Iterate through each tournament and process the data, we will get two dataframes 

tournament_rows = [match_id, esportsGameId, league, team_id_1, team_id_2, outcome_1, outcome_2]
game_rows = [platformGameId, esportsGameId, team_id, start_time, outcome, ...features..., ...league_indicators...]]

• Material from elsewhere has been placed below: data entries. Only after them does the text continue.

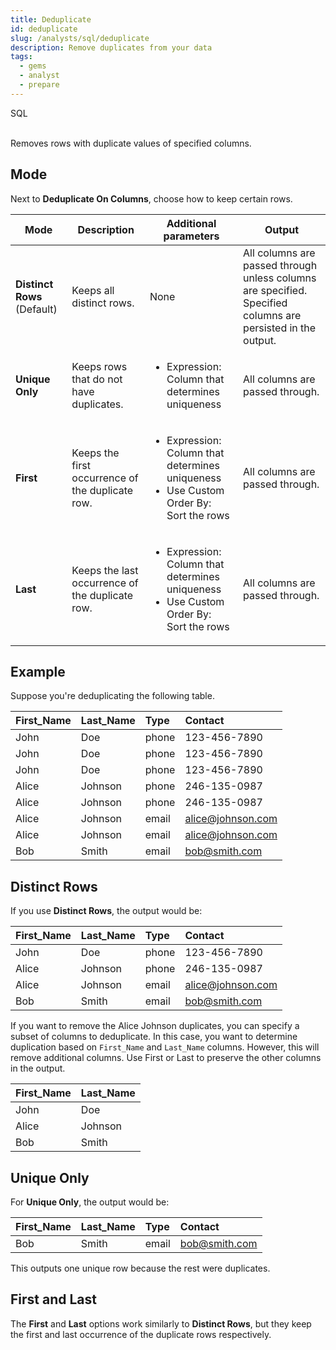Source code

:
 ```yaml
---
title: Deduplicate
id: deduplicate
slug: /analysts/sql/deduplicate
description: Remove duplicates from your data
tags:
  - gems
  - analyst
  - prepare
---
```


<span class="badge">SQL</span><br/><br/>

Removes rows with duplicate values of specified columns.

## Mode

Next to **Deduplicate On Columns**, choose how to keep certain rows.

| Mode                        | Description                                      | Additional parameters                                                                                                         | Output                                                                                                      |
| --------------------------- | ------------------------------------------------ | ----------------------------------------------------------------------------------------------------------------------------- | ----------------------------------------------------------------------------------------------------------- |
| **Distinct Rows** (Default) | Keeps all distinct rows.                         | None                                                                                                                          | All columns are passed through unless columns are specified. Specified columns are persisted in the output. |
| **Unique Only**             | Keeps rows that do not have duplicates.          | <ul class="table-list"><li>Expression: Column that determines uniqueness</li></ul>                                            | All columns are passed through.                                                                             |
| **First**                   | Keeps the first occurrence of the duplicate row. | <ul class="table-list"><li>Expression: Column that determines uniqueness</li><li>Use Custom Order By: Sort the rows</li></ul> | All columns are passed through.                                                                             |
| **Last**                    | Keeps the last occurrence of the duplicate row.  | <ul class="table-list"><li>Expression: Column that determines uniqueness</li><li>Use Custom Order By: Sort the rows</li></ul> | All columns are passed through.                                                                             |

## Example

Suppose you're deduplicating the following table.

| First_Name | Last_Name | Type  | Contact           |
| :--------- | :-------- | :---- | :---------------- |
| John       | Doe       | phone | 123-456-7890      |
| John       | Doe       | phone | 123-456-7890      |
| John       | Doe       | phone | 123-456-7890      |
| Alice      | Johnson   | phone | 246-135-0987      |
| Alice      | Johnson   | phone | 246-135-0987      |
| Alice      | Johnson   | email | alice@johnson.com |
| Alice      | Johnson   | email | alice@johnson.com |
| Bob        | Smith     | email | bob@smith.com     |

## Distinct Rows

If you use **Distinct Rows**, the output would be:

| First_Name | Last_Name | Type  | Contact           |
| :--------- | :-------- | :---- | :---------------- |
| John       | Doe       | phone | 123-456-7890      |
| Alice      | Johnson   | phone | 246-135-0987      |
| Alice      | Johnson   | email | alice@johnson.com |
| Bob        | Smith     | email | bob@smith.com     |

If you want to remove the Alice Johnson duplicates, you can specify a subset of columns to deduplicate. In this case, you want to determine duplication based on `First_Name` and `Last_Name` columns. However, this will remove additional columns. Use First or Last to preserve the other columns in the output.

| First_Name | Last_Name |
| :--------- | :-------- |
| John       | Doe       |
| Alice      | Johnson   |
| Bob        | Smith     |

## Unique Only

For **Unique Only**, the output would be:

| First_Name | Last_Name | Type  | Contact       |
| :--------- | :-------- | :---- | :------------ |
| Bob        | Smith     | email | bob@smith.com |

This outputs one unique row because the rest were duplicates.

## First and Last

The **First** and **Last** options work similarly to **Distinct Rows**, but they keep the first and last occurrence of the duplicate rows respectively.
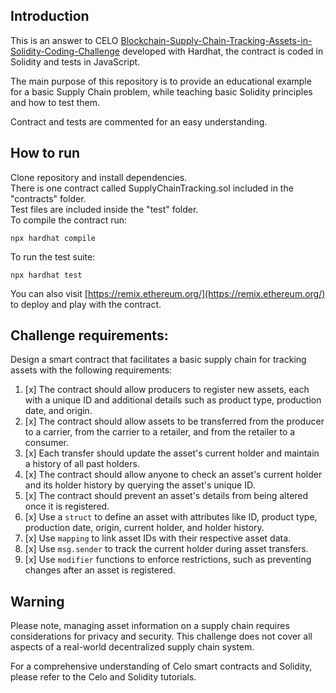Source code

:## Introduction

This is an answer to CELO [Blockchain-Supply-Chain-Tracking-Assets-in-Solidity-Coding-Challenge](https://github.com/celo-academy/Blockchain-Supply-Chain-Tracking-Assets-in-Solidity-Coding-Challenge) developed with Hardhat, the contract is coded in Solidity and tests in JavaScript.

The main purpose of this repository is to provide an educational example for a basic Supply Chain problem, while teaching basic Solidity principles and how to test them.

Contract and tests are commented for an easy understanding.

## How to run

Clone repository and install dependencies.\
There is one contract called SupplyChainTracking.sol included in the "contracts" folder.\
Test files are included inside the "test" folder.\
To compile the contract run:
```
npx hardhat compile
```
To run the test suite:
```
npx hardhat test
```
You can also visit [https://remix.ethereum.org/](https://remix.ethereum.org/) to deploy and play with the contract.

## Challenge requirements:

Design a smart contract that facilitates a basic supply chain for tracking assets with the following requirements:

1. [x] The contract should allow producers to register new assets, each with a unique ID and additional details such as product type, production date, and origin.
2. [x] The contract should allow assets to be transferred from the producer to a carrier, from the carrier to a retailer, and from the retailer to a consumer.
3. [x] Each transfer should update the asset's current holder and maintain a history of all past holders.
4. [x] The contract should allow anyone to check an asset's current holder and its holder history by querying the asset's unique ID.
5. [x] The contract should prevent an asset's details from being altered once it is registered.
6. [x] Use a `struct` to define an asset with attributes like ID, product type, production date, origin, current holder, and holder history.
7. [x] Use `mapping` to link asset IDs with their respective asset data.
8. [x] Use `msg.sender` to track the current holder during asset transfers.
9. [x] Use `modifier` functions to enforce restrictions, such as preventing changes after an asset is registered.

## Warning

Please note, managing asset information on a supply chain requires considerations for privacy and security. This challenge does not cover all aspects of a real-world decentralized supply chain system.

For a comprehensive understanding of Celo smart contracts and Solidity, please refer to the Celo and Solidity tutorials.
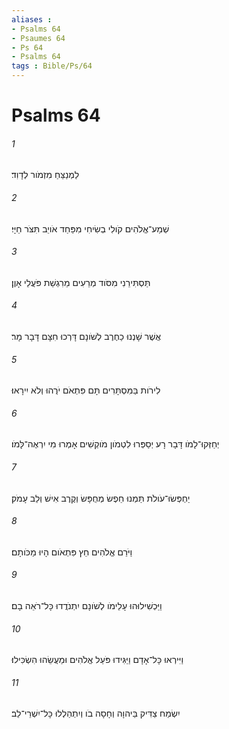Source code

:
 ```yaml
---
aliases : 
- Psalms 64
- Psaumes 64
- Ps 64
- Psalms 64
tags : Bible/Ps/64
---
```


# Psalms 64

###### 1
לַמְנַצֵּחַ מִזְמֹור לְדָוִד׃
###### 2
שְׁמַע־אֱלֹהִים קֹולִי בְשִׂיחִי מִפַּחַד אֹויֵב תִּצֹּר חַיָּי׃
###### 3
תַּסְתִּירֵנִי מִסֹּוד מְרֵעִים מֵרִגְשַׁת פֹּעֲלֵי אָוֶן׃
###### 4
אֲשֶׁר שָׁנְנוּ כַחֶרֶב לְשֹׁונָם דָּרְכוּ חִצָּם דָּבָר מָר׃
###### 5
לִירֹות בַּמִּסְתָּרִים תָּם פִּתְאֹם יֹרֻהוּ וְלֹא יִירָאוּ׃
###### 6
יְחַזְּקוּ־לָמֹו דָּבָר רָע יְסַפְּרוּ לִטְמֹון מֹוקְשִׁים אָמְרוּ מִי יִרְאֶה־לָּמֹו׃
###### 7
יַחְפְּשׂוּ־עֹולֹת תַּמְנוּ חֵפֶשׂ מְחֻפָּשׂ וְקֶרֶב אִישׁ וְלֵב עָמֹק׃
###### 8
וַיֹּרֵם אֱלֹהִים חֵץ פִּתְאֹום הָיוּ מַכֹּותָם׃
###### 9
וַיַּכְשִׁילוּהוּ עָלֵימֹו לְשֹׁונָם יִתְנֹדֲדוּ כָּל־רֹאֵה בָם׃
###### 10
וַיִּירְאוּ כָּל־אָדָם וַיַּגִּידוּ פֹּעַל אֱלֹהִים וּמַעֲשֵׂהוּ הִשְׂכִּילוּ׃
###### 11
יִשְׂמַח צַדִּיק בַּיהוָה וְחָסָה בֹו וְיִתְהַלְלוּ כָּל־יִשְׁרֵי־לֵב׃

Save these dataframes to csv files in the data folder with the corresponding tournament name 
"""

for tournament_data in tournaments:
    tournament_name = tournament_data['slug']
    print("Processing: " + tournament_name)
    # Set up TournamentDataProcessor
    try:
        tournament_data_processor = TournamentDataProcessor(tournament_data, leagues_data_processor.leagues_df)
    except IndexError as e:
        print(f"Error processing tournament {tournament_name}. Tournament could not be found in leagues data")
        continue
    # tournament_data_processor.get_tournament_stages()
    training_data, _ = tournament_data_processor.get_tournament_data(training_stages=[], testing_stages=[])  # Consider all stages to be training 
    print("Games in tournament: " + str(len(training_data)))
    
    # Now download each game, process them, and add them into game_rows 
    directory = "games"
    if not os.path.exists(directory):
      os.makedirs(directory)
    
    # Load each game and process them
    game_rows = []
    for i in tqdm(range(len(training_data))):
        try:
            game_id = training_data.iloc[i]['esportsGameId']
            game_mapping_data = mappings[game_id]
            platform_game_id = game_mapping_data['platformGameId']
            download_gzip_and_write_to_json(f"{directory}/{platform_game_id}")
            with open(f"games/{platform_game_id}.json", "r") as json_file:
                game_data = json.load(json_file)
        except KeyError:
            print(f"Match {game_id} was not found")
            continue
        try:
            game_features = GameFeaturesGenerator(game_data, game_mapping_data).process_game()
        except Exception as e:
            print(f"Error processing game {game_id}")
            print(e)
            continue
        game_features['league'] = training_data.iloc[i]['league']
        game_rows.append(game_features)
    
    game_rows = pd.concat(game_rows)
    game_rows_leagues = leagues_data_processor.transform_league_col(game_rows['league'])
    game_rows = pd.concat([game_rows.drop(['league'],axis=1).reset_index(), game_rows_leagues], axis=1)
    
    # Save to csv in the data folder
    game_data_directory = "2023_raw_game_data"
    if not os.path.exists(game_data_directory):
      os.makedirs(game_data_directory)
    training_data.to_csv(f'{game_data_directory}/{tournament_name}_tournament_rows.csv', index=False)
    game_rows.to_csv(f'{game_data_directory}/{tournament_name}_game_rows.csv', index=False)
    
    # Delete the temp directory
    shutil.rmtree(directory)